AUTHOR=Wimalasena Kandatege , Adetuyi Oluwatosin , Eldani Maya TITLE=Metabolic energy decline coupled dysregulation of catecholamine metabolism in physiologically highly active neurons: implications for selective neuronal death in Parkinson’s disease JOURNAL=Frontiers in Aging Neuroscience VOLUME=16 YEAR=2024 URL=https://www.frontiersin.org/journals/aging-neuroscience/articles/10.3389/fnagi.2024.1339295 DOI=10.3389/fnagi.2024.1339295 ISSN=1663-4365 ABSTRACT=

Parkinson’s disease (PD) is an age-related irreversible neurodegenerative disease which is characterized as a progressively worsening involuntary movement disorder caused by the loss of dopaminergic (DA) neurons in substantia nigra pars compacta (SNpc). Two main pathophysiological features of PD are the accumulation of inclusion bodies in the affected neurons and the predominant loss of neuromelanin-containing DA neurons in substantia nigra pars compacta (SNpc) and noradrenergic (NE) neurons in locus coeruleus (LC).
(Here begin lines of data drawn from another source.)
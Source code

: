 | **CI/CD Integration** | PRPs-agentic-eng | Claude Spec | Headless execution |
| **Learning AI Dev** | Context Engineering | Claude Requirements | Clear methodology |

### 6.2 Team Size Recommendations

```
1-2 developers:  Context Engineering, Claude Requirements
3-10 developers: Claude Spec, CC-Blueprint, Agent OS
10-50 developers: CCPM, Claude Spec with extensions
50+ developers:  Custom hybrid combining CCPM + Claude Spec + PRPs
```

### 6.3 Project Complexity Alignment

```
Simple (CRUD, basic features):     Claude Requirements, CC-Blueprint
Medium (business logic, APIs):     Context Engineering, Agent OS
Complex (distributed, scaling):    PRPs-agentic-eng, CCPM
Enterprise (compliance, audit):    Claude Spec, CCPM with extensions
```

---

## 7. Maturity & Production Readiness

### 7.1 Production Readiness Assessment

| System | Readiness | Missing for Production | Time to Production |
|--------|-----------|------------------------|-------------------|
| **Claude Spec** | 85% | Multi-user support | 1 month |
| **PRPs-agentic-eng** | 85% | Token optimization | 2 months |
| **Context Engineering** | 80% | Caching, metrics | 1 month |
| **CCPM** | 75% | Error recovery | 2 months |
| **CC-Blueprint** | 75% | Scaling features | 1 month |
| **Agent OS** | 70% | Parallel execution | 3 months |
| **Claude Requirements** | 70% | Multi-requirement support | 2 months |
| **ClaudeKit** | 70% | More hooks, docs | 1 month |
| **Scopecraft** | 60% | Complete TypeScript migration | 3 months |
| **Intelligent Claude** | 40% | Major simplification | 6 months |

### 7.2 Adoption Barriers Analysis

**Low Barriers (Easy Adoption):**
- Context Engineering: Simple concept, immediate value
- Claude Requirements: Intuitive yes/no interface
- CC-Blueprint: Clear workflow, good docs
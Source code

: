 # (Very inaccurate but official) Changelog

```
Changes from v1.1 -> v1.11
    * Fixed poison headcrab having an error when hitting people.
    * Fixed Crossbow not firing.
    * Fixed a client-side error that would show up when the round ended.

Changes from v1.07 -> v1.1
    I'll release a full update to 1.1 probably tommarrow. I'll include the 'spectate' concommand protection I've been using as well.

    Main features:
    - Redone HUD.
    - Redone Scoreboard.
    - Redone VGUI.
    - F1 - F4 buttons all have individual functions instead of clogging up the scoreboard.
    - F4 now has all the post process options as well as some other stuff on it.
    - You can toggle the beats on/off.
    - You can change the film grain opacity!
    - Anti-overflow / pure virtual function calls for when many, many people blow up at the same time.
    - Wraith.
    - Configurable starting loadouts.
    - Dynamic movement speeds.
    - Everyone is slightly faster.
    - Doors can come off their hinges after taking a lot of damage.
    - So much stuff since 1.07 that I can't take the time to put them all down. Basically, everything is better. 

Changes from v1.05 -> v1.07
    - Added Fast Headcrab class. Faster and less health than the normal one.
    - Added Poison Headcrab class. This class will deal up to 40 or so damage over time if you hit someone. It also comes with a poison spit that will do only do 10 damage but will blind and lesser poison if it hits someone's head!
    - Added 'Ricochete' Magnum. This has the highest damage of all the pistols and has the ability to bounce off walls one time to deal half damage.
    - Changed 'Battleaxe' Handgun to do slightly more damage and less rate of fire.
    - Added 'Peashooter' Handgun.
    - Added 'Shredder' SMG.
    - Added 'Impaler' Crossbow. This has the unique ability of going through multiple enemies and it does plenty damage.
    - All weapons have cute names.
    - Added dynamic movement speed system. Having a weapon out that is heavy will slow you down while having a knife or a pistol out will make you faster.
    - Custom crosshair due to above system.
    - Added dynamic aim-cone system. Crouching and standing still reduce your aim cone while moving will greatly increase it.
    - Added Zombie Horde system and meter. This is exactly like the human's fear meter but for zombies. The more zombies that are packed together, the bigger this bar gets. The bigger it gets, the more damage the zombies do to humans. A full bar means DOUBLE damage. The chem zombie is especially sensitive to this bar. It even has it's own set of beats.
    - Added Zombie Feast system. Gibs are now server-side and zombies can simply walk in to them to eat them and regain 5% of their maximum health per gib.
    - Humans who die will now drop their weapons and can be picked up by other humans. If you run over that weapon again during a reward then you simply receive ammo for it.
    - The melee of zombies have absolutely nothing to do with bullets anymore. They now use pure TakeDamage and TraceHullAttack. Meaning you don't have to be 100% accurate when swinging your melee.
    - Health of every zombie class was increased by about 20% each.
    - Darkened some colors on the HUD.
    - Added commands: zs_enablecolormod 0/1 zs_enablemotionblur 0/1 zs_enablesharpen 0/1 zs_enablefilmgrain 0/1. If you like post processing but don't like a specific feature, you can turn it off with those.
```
The inclusion bodies contain misfolded and aggregated α-synuclein (α-Syn) fibrils known as Lewy bodies. The etiology and pathogenic mechanisms of PD are complex, multi-dimensional and associated with a combination of environmental, genetic, and other age-related factors. Although individual factors associated with the pathogenic mechanisms of PD have been widely investigated, an integration of the findings to a unified causative mechanism has not been envisioned. Here we propose an integrated mechanism for the degeneration of DA neurons in SNpc and NE neurons in LC in PD, based on their unique high metabolic activity coupled elevated energy demand, using currently available experimental data. The proposed hypothetical mechanism is primarily based on the unique high metabolic activity coupled elevated energy demand of these neurons. We reason that the high vulnerability of a selective group of DA neurons in SNpc and NE neurons in LC in PD could be due to the cellular energy modulations. Such cellular energy modulations could induce dysregulation of DA and NE metabolism and perturbation of the redox active metal homeostasis (especially copper and iron) in these neurons.